In pregnant women, gonorrhea may be manifested as an asymptomatic to mildly symptomatic localized infection of the urethra, endocervix, or rectum. Local infection may increase the risk of preterm labor and preterm premature rupture of membranes and predispose to intrapartum and postpartum infection. Gonorrhea also may present as a disseminated infection. [17] The most common manifestation of disseminated gonococcal infection is arthritis, typically affecting several small- to medium-sized joints. The next most common manifestation is a diffuse violaceous, papular skin rash. Less common, but potentially more serious, sequelae of disseminated infection include meningitis, pericarditis, endocarditis, and perihepatitis (Fitz-Hugh-Curtis syndrome). [23]

Diagnosis and Management

The most reliable test for confirmation of gonococcal infection is culture of the organism on selective agar such as Thayer-Martin or VCN medium. Gram stain and nucleic acid probes are helpful when positive, but their sensitivity varies widely.

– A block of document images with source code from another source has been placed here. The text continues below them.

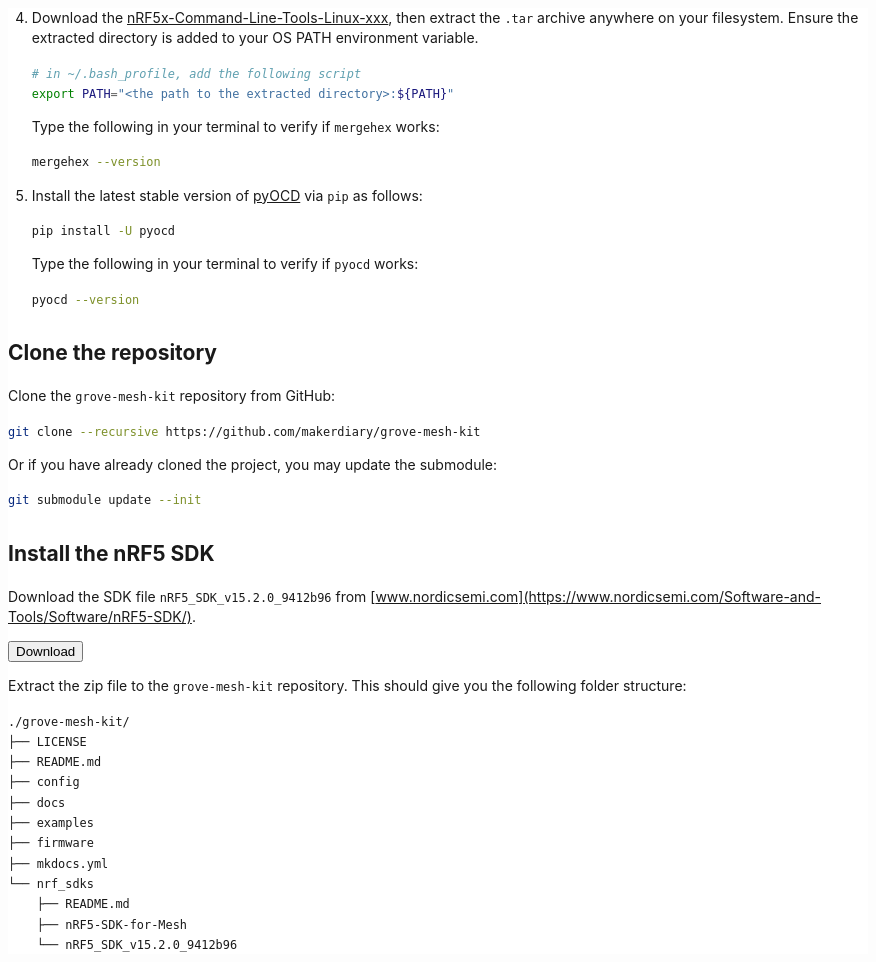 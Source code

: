 4. Download the [nRF5x-Command-Line-Tools-Linux-xxx](https://www.nordicsemi.com/Software-and-Tools/Development-Tools/nRF5-Command-Line-Tools/Download#infotabs), then extract the `.tar` archive anywhere on your filesystem. Ensure the extracted directory is added to your OS PATH environment variable.

    ``` sh
    # in ~/.bash_profile, add the following script
    export PATH="<the path to the extracted directory>:${PATH}"
    ```

    Type the following in your terminal to verify if `mergehex` works:
    ``` sh
    mergehex --version
    ```

5. Install the latest stable version of [pyOCD](https://github.com/mbedmicro/pyOCD) via `pip` as follows:

	``` sh
	pip install -U pyocd
	```

	Type the following in your terminal to verify if `pyocd` works:
	``` sh
	pyocd --version
	```

## Clone the repository

Clone the `grove-mesh-kit` repository from GitHub:

``` sh
git clone --recursive https://github.com/makerdiary/grove-mesh-kit
```

Or if you have already cloned the project, you may update the submodule:

``` sh
git submodule update --init
```


## Install the nRF5 SDK

Download the SDK file `nRF5_SDK_v15.2.0_9412b96` from [www.nordicsemi.com](https://www.nordicsemi.com/Software-and-Tools/Software/nRF5-SDK/).

<a href="https://www.nordicsemi.com/Software-and-Tools/Software/nRF5-SDK/Download#infotabs"><button data-md-color-primary="marsala">Download</button></a>

Extract the zip file to the `grove-mesh-kit` repository. This should give you the following folder structure:

``` sh
./grove-mesh-kit/
├── LICENSE
├── README.md
├── config
├── docs
├── examples
├── firmware
├── mkdocs.yml
└── nrf_sdks
    ├── README.md
    ├── nRF5-SDK-for-Mesh
    └── nRF5_SDK_v15.2.0_9412b96
```
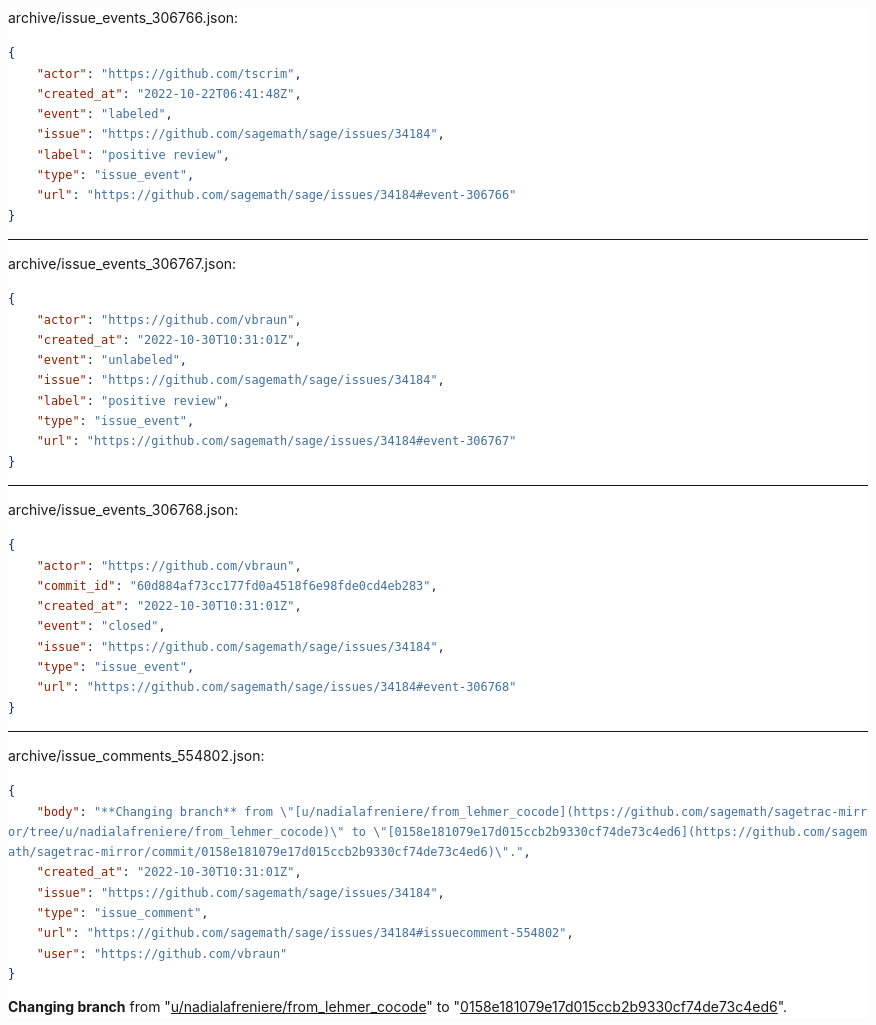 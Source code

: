 archive/issue_events_306766.json:
```json
{
    "actor": "https://github.com/tscrim",
    "created_at": "2022-10-22T06:41:48Z",
    "event": "labeled",
    "issue": "https://github.com/sagemath/sage/issues/34184",
    "label": "positive review",
    "type": "issue_event",
    "url": "https://github.com/sagemath/sage/issues/34184#event-306766"
}
```



---

archive/issue_events_306767.json:
```json
{
    "actor": "https://github.com/vbraun",
    "created_at": "2022-10-30T10:31:01Z",
    "event": "unlabeled",
    "issue": "https://github.com/sagemath/sage/issues/34184",
    "label": "positive review",
    "type": "issue_event",
    "url": "https://github.com/sagemath/sage/issues/34184#event-306767"
}
```



---

archive/issue_events_306768.json:
```json
{
    "actor": "https://github.com/vbraun",
    "commit_id": "60d884af73cc177fd0a4518f6e98fde0cd4eb283",
    "created_at": "2022-10-30T10:31:01Z",
    "event": "closed",
    "issue": "https://github.com/sagemath/sage/issues/34184",
    "type": "issue_event",
    "url": "https://github.com/sagemath/sage/issues/34184#event-306768"
}
```



---

archive/issue_comments_554802.json:
```json
{
    "body": "**Changing branch** from \"[u/nadialafreniere/from_lehmer_cocode](https://github.com/sagemath/sagetrac-mirror/tree/u/nadialafreniere/from_lehmer_cocode)\" to \"[0158e181079e17d015ccb2b9330cf74de73c4ed6](https://github.com/sagemath/sagetrac-mirror/commit/0158e181079e17d015ccb2b9330cf74de73c4ed6)\".",
    "created_at": "2022-10-30T10:31:01Z",
    "issue": "https://github.com/sagemath/sage/issues/34184",
    "type": "issue_comment",
    "url": "https://github.com/sagemath/sage/issues/34184#issuecomment-554802",
    "user": "https://github.com/vbraun"
}
```

**Changing branch** from "[u/nadialafreniere/from_lehmer_cocode](https://github.com/sagemath/sagetrac-mirror/tree/u/nadialafreniere/from_lehmer_cocode)" to "[0158e181079e17d015ccb2b9330cf74de73c4ed6](https://github.com/sagemath/sagetrac-mirror/commit/0158e181079e17d015ccb2b9330cf74de73c4ed6)".
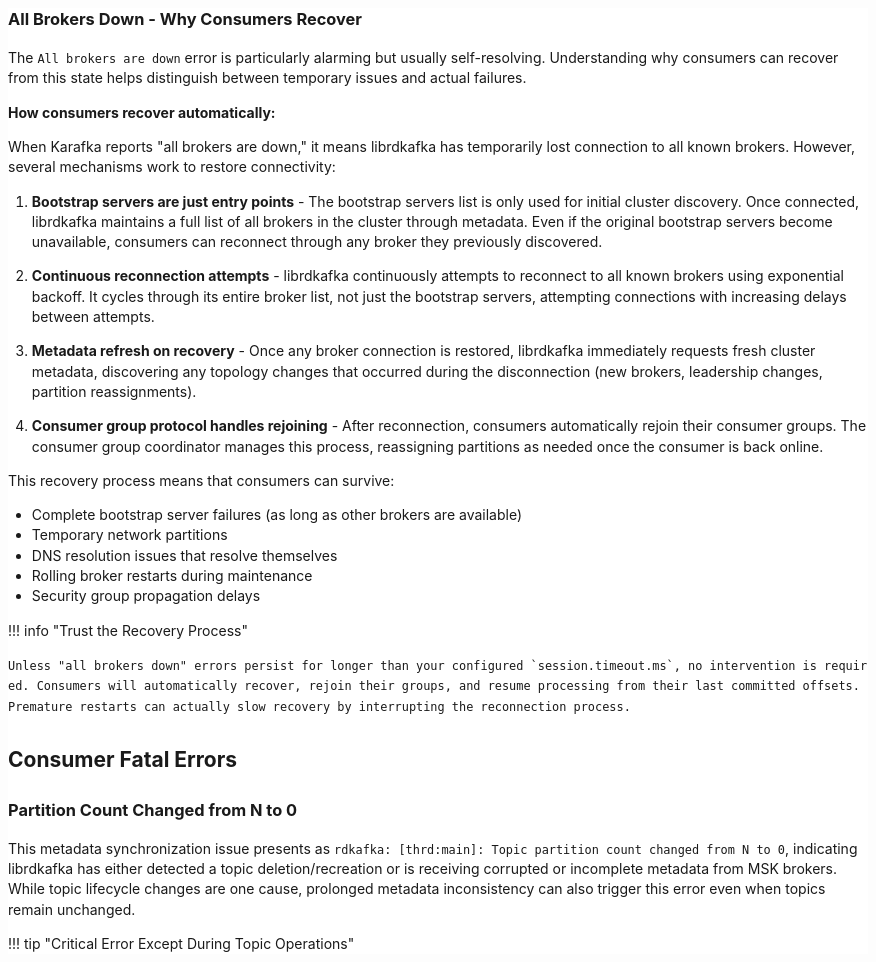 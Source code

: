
 ```ruby
```

### All Brokers Down - Why Consumers Recover

The `All brokers are down` error is particularly alarming but usually self-resolving. Understanding why consumers can recover from this state helps distinguish between temporary issues and actual failures.

**How consumers recover automatically:**

When Karafka reports "all brokers are down," it means librdkafka has temporarily lost connection to all known brokers. However, several mechanisms work to restore connectivity:

1. **Bootstrap servers are just entry points** - The bootstrap servers list is only used for initial cluster discovery. Once connected, librdkafka maintains a full list of all brokers in the cluster through metadata. Even if the original bootstrap servers become unavailable, consumers can reconnect through any broker they previously discovered.

2. **Continuous reconnection attempts** - librdkafka continuously attempts to reconnect to all known brokers using exponential backoff. It cycles through its entire broker list, not just the bootstrap servers, attempting connections with increasing delays between attempts.

3. **Metadata refresh on recovery** - Once any broker connection is restored, librdkafka immediately requests fresh cluster metadata, discovering any topology changes that occurred during the disconnection (new brokers, leadership changes, partition reassignments).

4. **Consumer group protocol handles rejoining** - After reconnection, consumers automatically rejoin their consumer groups. The consumer group coordinator manages this process, reassigning partitions as needed once the consumer is back online.

This recovery process means that consumers can survive:

- Complete bootstrap server failures (as long as other brokers are available)
- Temporary network partitions
- DNS resolution issues that resolve themselves
- Rolling broker restarts during maintenance
- Security group propagation delays

!!! info "Trust the Recovery Process"

    Unless "all brokers down" errors persist for longer than your configured `session.timeout.ms`, no intervention is required. Consumers will automatically recover, rejoin their groups, and resume processing from their last committed offsets. Premature restarts can actually slow recovery by interrupting the reconnection process.

## Consumer Fatal Errors

### Partition Count Changed from N to 0

This metadata synchronization issue presents as `rdkafka: [thrd:main]: Topic partition count changed from N to 0`, indicating librdkafka has either detected a topic deletion/recreation or is receiving corrupted or incomplete metadata from MSK brokers. While topic lifecycle changes are one cause, prolonged metadata inconsistency can also trigger this error even when topics remain unchanged.

!!! tip "Critical Error Except During Topic Operations"
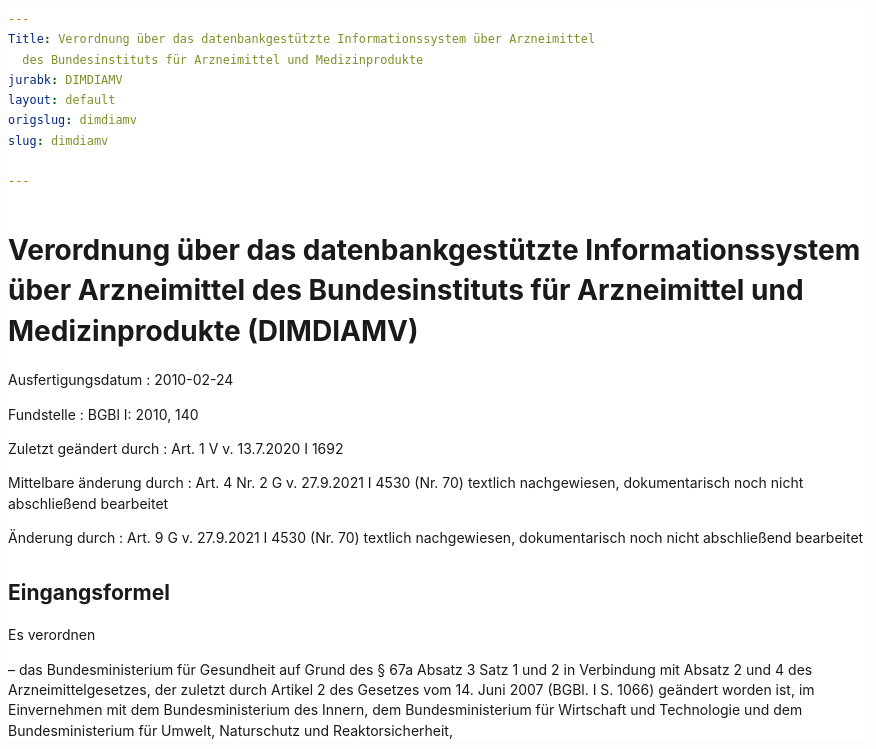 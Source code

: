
 ```yaml
---
Title: Verordnung über das datenbankgestützte Informationssystem über Arzneimittel
  des Bundesinstituts für Arzneimittel und Medizinprodukte
jurabk: DIMDIAMV
layout: default
origslug: dimdiamv
slug: dimdiamv

---
```


# Verordnung über das datenbankgestützte Informationssystem über Arzneimittel des Bundesinstituts für Arzneimittel und Medizinprodukte (DIMDIAMV)

Ausfertigungsdatum
:   2010-02-24

Fundstelle
:   BGBl I: 2010, 140

Zuletzt geändert durch
:   Art. 1 V v. 13.7.2020 I 1692

Mittelbare änderung durch
:   Art. 4 Nr. 2 G v. 27.9.2021 I 4530 (Nr. 70) textlich nachgewiesen, dokumentarisch noch nicht abschließend bearbeitet

Änderung durch
:   Art. 9 G v. 27.9.2021 I 4530 (Nr. 70) textlich nachgewiesen, dokumentarisch noch nicht abschließend bearbeitet

[^F772944_01_BJNR014000010]:     § 3 Absatz 2 dient der Umsetzung von Artikel 40 Absatz 4 und Artikel
    111 Absatz 6 und 7 der Richtlinie 2001/83/EG des Europäischen
    Parlaments und des Rates vom 6. November 2001 zur Schaffung eines
    Gemeinschaftskodexes für Humanarzneimittel (ABl. L 311 vom 28.11.2001,
    S. 67), die zuletzt durch die Richtlinie 2009/53/EG (ABl. L 168 vom
    30\.6.2009, S. 33) geändert worden ist, und der Umsetzung von Artikel
    44 Absatz 4 und Artikel 80 Absatz 6 und 7 der Richtlinie 2001/82/EG
    des Europäischen Parlaments und des Rates vom 6. November 2001 zur
    Schaffung eines Gemeinschaftskodexes für Tierarzneimittel (ABl. L 311
    vom 28.11.2001, S. 1), die zuletzt durch die Richtlinie 2009/53/EG
    (ABl. L 168 vom 30.6.2009, S. 33) geändert worden ist.


## Eingangsformel

Es verordnen

–   das Bundesministerium für Gesundheit auf Grund des § 67a Absatz 3 Satz
    1 und 2 in Verbindung mit Absatz 2 und 4 des Arzneimittelgesetzes, der
    zuletzt durch Artikel 2 des Gesetzes vom 14. Juni 2007 (BGBl. I S.
    1066) geändert worden ist, im Einvernehmen mit dem Bundesministerium
    des Innern, dem Bundesministerium für Wirtschaft und Technologie und
    dem Bundesministerium für Umwelt, Naturschutz und Reaktorsicherheit,
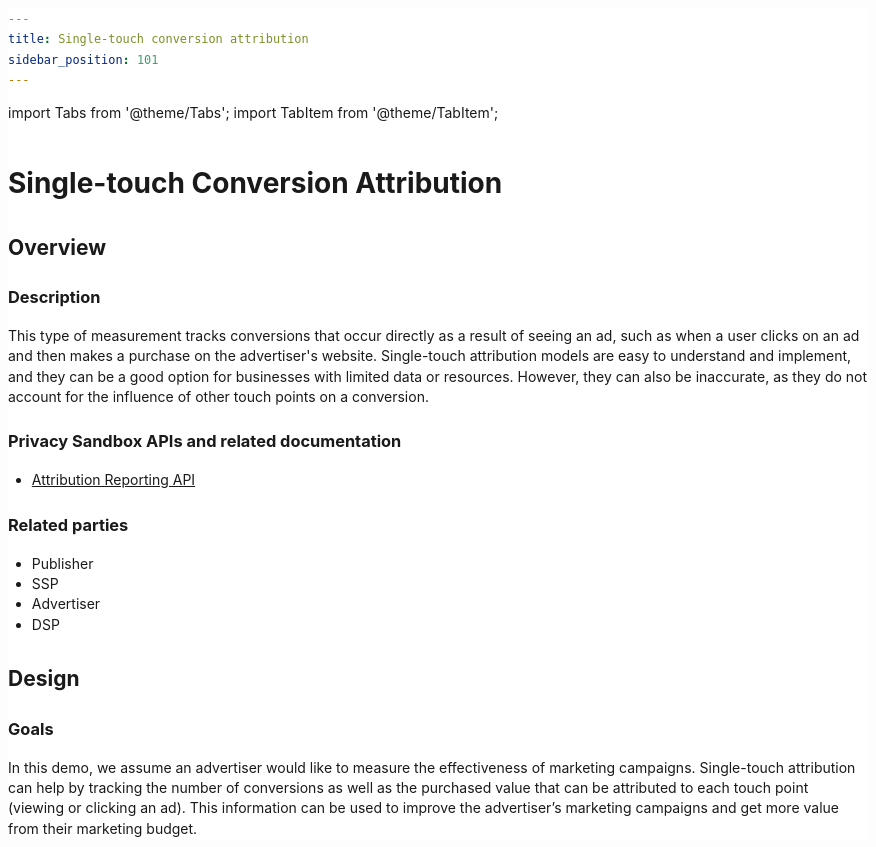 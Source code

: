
 ```yaml
---
title: Single-touch conversion attribution
sidebar_position: 101
---
```


import Tabs from '@theme/Tabs'; import TabItem from '@theme/TabItem';

# Single-touch Conversion Attribution

<Tabs>
<TabItem value="overview" label="Overview" default>

## Overview

### Description

This type of measurement tracks conversions that occur directly as a result of seeing an ad, such as when a user clicks on an ad and then makes a
purchase on the advertiser's website. Single-touch attribution models are easy to understand and implement, and they can be a good option for
businesses with limited data or resources. However, they can also be inaccurate, as they do not account for the influence of other touch points on a
conversion.

### Privacy Sandbox APIs and related documentation

- [Attribution Reporting API](https://developer.chrome.com/en/docs/privacy-sandbox/attribution-reporting/)

### Related parties

- Publisher
- SSP
- Advertiser
- DSP

</TabItem>
<TabItem value="design" label="Design">

## Design

### Goals

In this demo, we assume an advertiser would like to measure the effectiveness of marketing campaigns. Single-touch attribution can help by tracking
the number of conversions as well as the purchased value that can be attributed to each touch point (viewing or clicking an ad). This information can
be used to improve the advertiser’s marketing campaigns and get more value from their marketing budget.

The drugs of choice for treating localized gonococcal infections in pregnancy are ceftriaxone (125 to 250 mg IM in a single dose) and cefixime (400 mg PO once). The former drug is the preferred agent for treatment of disseminated infection and should be administered in a dose of 1 g IV or IM every 24 hours until a clinical response has been achieved. [17] Tetracyclines and quinolones should not be used in pregnancy because of their injurious effects on fetal teeth and cartilage. Patients who are allergic to beta-lactam antibiotics may be treated with a single 2-g intramuscular dose of spectinomycin. [17] Treatment of the neonate with either silver nitrate or tetracycline ophthalmic preparations is effective in preventing most cases of ophthalmia neonatorum.

Patients who test positive for gonorrhea should be screened for other sexually transmitted diseases. Because of the uniformly excellent activity of ceftriaxone and cefixime against N. gonorrhoeae, tests of cure are not routinely indicated when patients are treated with these agents.